Yes, love yourself, or learn to love yourself first and not only is it attractive but it will allow you to enjoy the company you are with because you will be more positive about yourself and others. This is attractive for both sexes, not just women. No one wants a debby-downer. Everyone wants value. When you subtract value, or suck value, from people then they will typically move on because you are causing negatives in their life. Not to worry though, someone who "loves him/herself" is someone who always gives value because they see themselves as valuable and they give value without sucking value. It sounds complicated but it isn't in practice. Just practice loving and respect yourself and it will be manifested in the things and people you interact with and you will be a valuable person.

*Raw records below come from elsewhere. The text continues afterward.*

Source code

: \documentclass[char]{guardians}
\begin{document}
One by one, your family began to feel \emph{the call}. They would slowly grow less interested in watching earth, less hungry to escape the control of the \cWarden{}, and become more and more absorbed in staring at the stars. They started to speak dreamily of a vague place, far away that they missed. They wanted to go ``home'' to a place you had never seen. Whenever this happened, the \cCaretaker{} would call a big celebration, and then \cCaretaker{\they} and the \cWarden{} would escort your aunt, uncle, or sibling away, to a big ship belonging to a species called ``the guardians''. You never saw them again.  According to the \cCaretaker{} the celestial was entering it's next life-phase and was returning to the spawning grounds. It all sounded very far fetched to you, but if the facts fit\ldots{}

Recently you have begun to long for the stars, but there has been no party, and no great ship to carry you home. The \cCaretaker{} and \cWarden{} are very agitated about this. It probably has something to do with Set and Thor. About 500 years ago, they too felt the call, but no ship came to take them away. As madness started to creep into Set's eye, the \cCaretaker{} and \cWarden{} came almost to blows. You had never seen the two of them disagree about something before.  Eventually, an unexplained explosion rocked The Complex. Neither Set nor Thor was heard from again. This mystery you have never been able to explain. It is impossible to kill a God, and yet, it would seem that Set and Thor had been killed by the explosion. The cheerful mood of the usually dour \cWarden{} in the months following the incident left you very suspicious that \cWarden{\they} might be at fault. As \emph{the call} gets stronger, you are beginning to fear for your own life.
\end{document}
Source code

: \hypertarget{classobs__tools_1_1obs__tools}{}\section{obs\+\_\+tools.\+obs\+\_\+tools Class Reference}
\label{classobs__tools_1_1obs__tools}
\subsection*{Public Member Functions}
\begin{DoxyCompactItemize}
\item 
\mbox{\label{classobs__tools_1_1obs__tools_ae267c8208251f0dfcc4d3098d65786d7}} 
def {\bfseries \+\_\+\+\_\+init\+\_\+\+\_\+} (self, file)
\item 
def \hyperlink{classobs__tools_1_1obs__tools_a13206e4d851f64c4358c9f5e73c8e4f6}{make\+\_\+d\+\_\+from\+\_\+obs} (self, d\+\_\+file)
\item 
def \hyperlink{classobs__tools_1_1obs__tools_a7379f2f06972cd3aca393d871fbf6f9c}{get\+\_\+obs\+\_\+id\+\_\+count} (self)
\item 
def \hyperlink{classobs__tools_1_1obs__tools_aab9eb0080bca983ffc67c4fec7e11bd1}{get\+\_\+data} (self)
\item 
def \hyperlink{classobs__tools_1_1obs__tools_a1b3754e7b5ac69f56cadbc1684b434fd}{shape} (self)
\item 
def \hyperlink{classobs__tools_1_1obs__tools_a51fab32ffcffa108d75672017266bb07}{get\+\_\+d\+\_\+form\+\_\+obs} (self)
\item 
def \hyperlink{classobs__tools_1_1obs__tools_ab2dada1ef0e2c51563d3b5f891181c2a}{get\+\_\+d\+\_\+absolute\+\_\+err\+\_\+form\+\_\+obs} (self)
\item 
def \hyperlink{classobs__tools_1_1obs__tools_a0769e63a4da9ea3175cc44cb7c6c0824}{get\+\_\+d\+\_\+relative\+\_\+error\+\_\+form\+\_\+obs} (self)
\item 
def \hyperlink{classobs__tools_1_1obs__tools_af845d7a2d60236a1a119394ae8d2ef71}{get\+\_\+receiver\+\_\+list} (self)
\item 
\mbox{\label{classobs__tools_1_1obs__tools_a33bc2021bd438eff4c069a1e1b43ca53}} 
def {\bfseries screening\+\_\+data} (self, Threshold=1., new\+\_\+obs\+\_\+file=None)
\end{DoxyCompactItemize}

This video is kind of all over the place but w/e. I actually saw it right after I posted this by accident which is kind of weird lol


----------



## bsd3355 (Nov 30, 2005)

pete24 said:


> Thinking logically about things im not like that, nor would I ever choose to be,
> 
> Its true that many women go for that type..... but more fool them.
> 
> ...


Everyone has it in them instinctively to be enough for someone else. When you THINK you aren't enough then you do things out of insecurity and you view yourself as lower than the person you deem more valuable. When you try to be "cocky/funny" when it isn't really you then it isn't congruent and it usually will not be interpreted the way you want. There is a saying to be "congruent" with who you are and this is the best place to come from.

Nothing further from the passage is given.